Date Published: September 30, 2019
Publisher: Public Library of Science
Author(s): Suresh J. Gawande, Sivalingam Anandhan, Ashish Ingle, Praveen Roylawar, Kiran Khandagale, Tushar Gawai, Alana Jacobson, Ramasamy Asokan, Major Singh, Ulrich Melcher.
The gut microbial community structure of adult Thrips tabaci collected from 10 different agro-climatically diverse locations of India was characterized by using the Illumina MiSeq platform to amplify the V3 region of the 16S rRNA gene of bacteria present in the sampled insects. Analyses were performed to study the bacterial communities associated with Thrips tabaci in India. The complete bacterial metagenome of T. tabaci was comprised of 1662 OTUs of which 62.25% belong to known and 37.7% of unidentified/unknown bacteria. These OTUs constituted 21 bacterial phyla of 276 identified genera. Phylum Proteobacteria was predominant, followed by Actinobacteria, Firmicutes, Bacteroidetes and Cyanobacteria. Additionally, the occurrence of the reproductive endosymbiont, Wolbachia was detected at two locations (0.56%) of the total known OTUs. There is high variation in diversity and species richness among the different locations. Alpha-diversity metrics indicated the higher gut bacterial diversity at Bangalore and lowest at Rahuri whereas higher bacterial species richness at T. tabaci samples from Imphal and lowest at Jhalawar. Beta diversity analyses comparing bacterial communities between the samples showed distinct differences in bacterial community composition of T. tabaci samples from different locations. This paper also constitutes the first record of detailed bacterial communities associated with T. tabaci. The location-wise variation in microbial metagenome profile of T. tabaci suggests that bacterial diversity might be governed by its population genetic structure, environment and habitat.

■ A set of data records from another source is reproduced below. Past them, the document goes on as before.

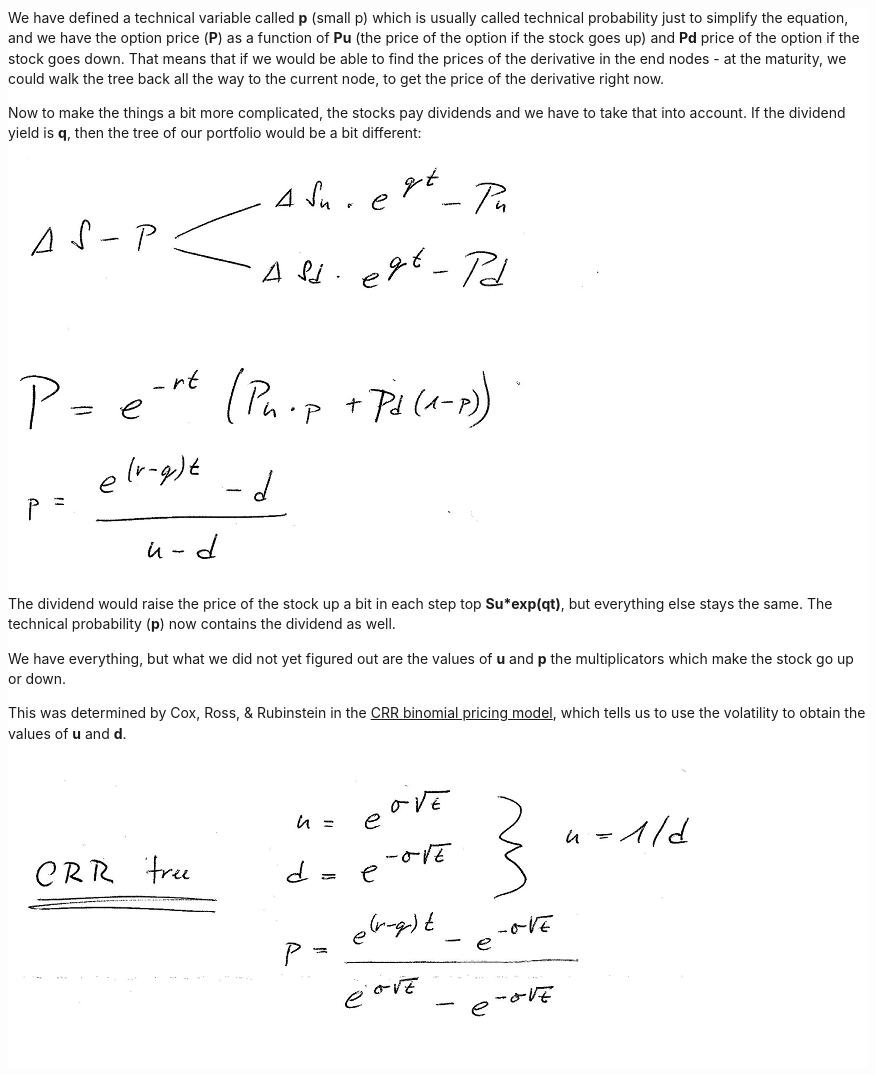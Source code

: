 We have defined a technical variable called **p** (small p) which is usually called technical probability just to simplify the equation, and we have the option price (**P**) as a function of **Pu** (the price of the option if the stock goes up) and **Pd** price of the option if the stock goes down. That means that if we would be able to find the prices of the derivative in the end nodes - at the maturity, we could walk the tree back all the way to the current node, to get the price of the derivative right now.

Now to make the things a bit more complicated, the stocks pay dividends and we have to take that into account. If the dividend yield is **q**, then the tree of our portfolio would be a bit different:

![portfolio_with_dividends](https://raw.githubusercontent.com/hoonzis/hoonzis.github.io/master/images/pricing/derivative_price_dividends.png)

The dividend would raise the price of the stock up a bit in each step top **Su\*exp(qt)**, but everything else stays the same. The technical probability (**p**) now contains the dividend as well.

We have everything, but what we did not yet figured out are the values of  **u** and **p** the multiplicators which make the stock go up or down.

This was determined by Cox, Ross, & Rubinstein in the [CRR binomial pricing model](https://en.wikipedia.org/wiki/Binomial_options_pricing_model), which tells us to use the volatility to obtain the values of **u** and **d**.

![crr](https://raw.githubusercontent.com/hoonzis/hoonzis.github.io/master/images/pricing/crr_tree.png)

Bacterial communities in insects play an important role in their growth, development, immunological, physiological and morphological functioning. The majority of insects are believed to harbour heritable bacterial symbionts  that can be pathogenic, mutualist, or commensal, with some required for survival while others are not. Across Insecta, microorganisms have been reported to positively influence many functions, including the production of essential amino acids from nutrient poor diets , protection against toxic agents [3–5], aide in the production of honey , protection against parasitoids , virus transmission , insecticide resistance , degradation of phytotoxins and pesticides . Conversely, some are reported to negatively impact insects by causing sterility and distorting sex ratios [11,12]. Despite their influence on important metabolic processes in the host, they have not been accurately profiled due to the difficulty in isolating and culturing many of the symbionts. Identification of symbionts has been improved with the availability of next generation sequencing technology, which, bypasses the need of isolating and culturing, can detect microbes present in very low amounts, and facilitates the study of the microbial community in its natural habitat with accurate taxonomic identification and their relative abundances . Characterizing the diversity of symbionts is an important first step towards understanding their importance in the life history of organisms.
Microorganisms exhibit a variety of interactions with their hosts and most of the time these interactions are beneficial to the insect . Despite being an economically important pest, the information on insect-microbe interactions of T. tabaci is very limited. Recently, NGS has become the method of choice for insect microbiome analyses due to the ability to detect both culturable and non-culturable bacteria. The present study constitutes the first detailed examination of bacterial communities in T. tabaci using sequencing methods. In this study phyla Proteobacteria, Actinobacteria, Firmicutes and Bacteroidetes together constituted more than 90% of the total T. tabaci identified microbiome. These phyla are also reported to be the predominant in the microbiomes of other thrips species [16,41,42], several insects [43,44,45], and amphibians .
This paper described the microbiome of T. tabaci collected from the different geographical locations of India using NGS approach. Findings of the present study increased understanding of microbiome of T. tabaci as well as its variation with respect to geography and climatic conditions. Though it is first report of its kind in T. tabaci, for more in depth study of T. tabaci microbiome needs to be done at different developmental stages for better understanding of its role in development and growth of T. tabaci.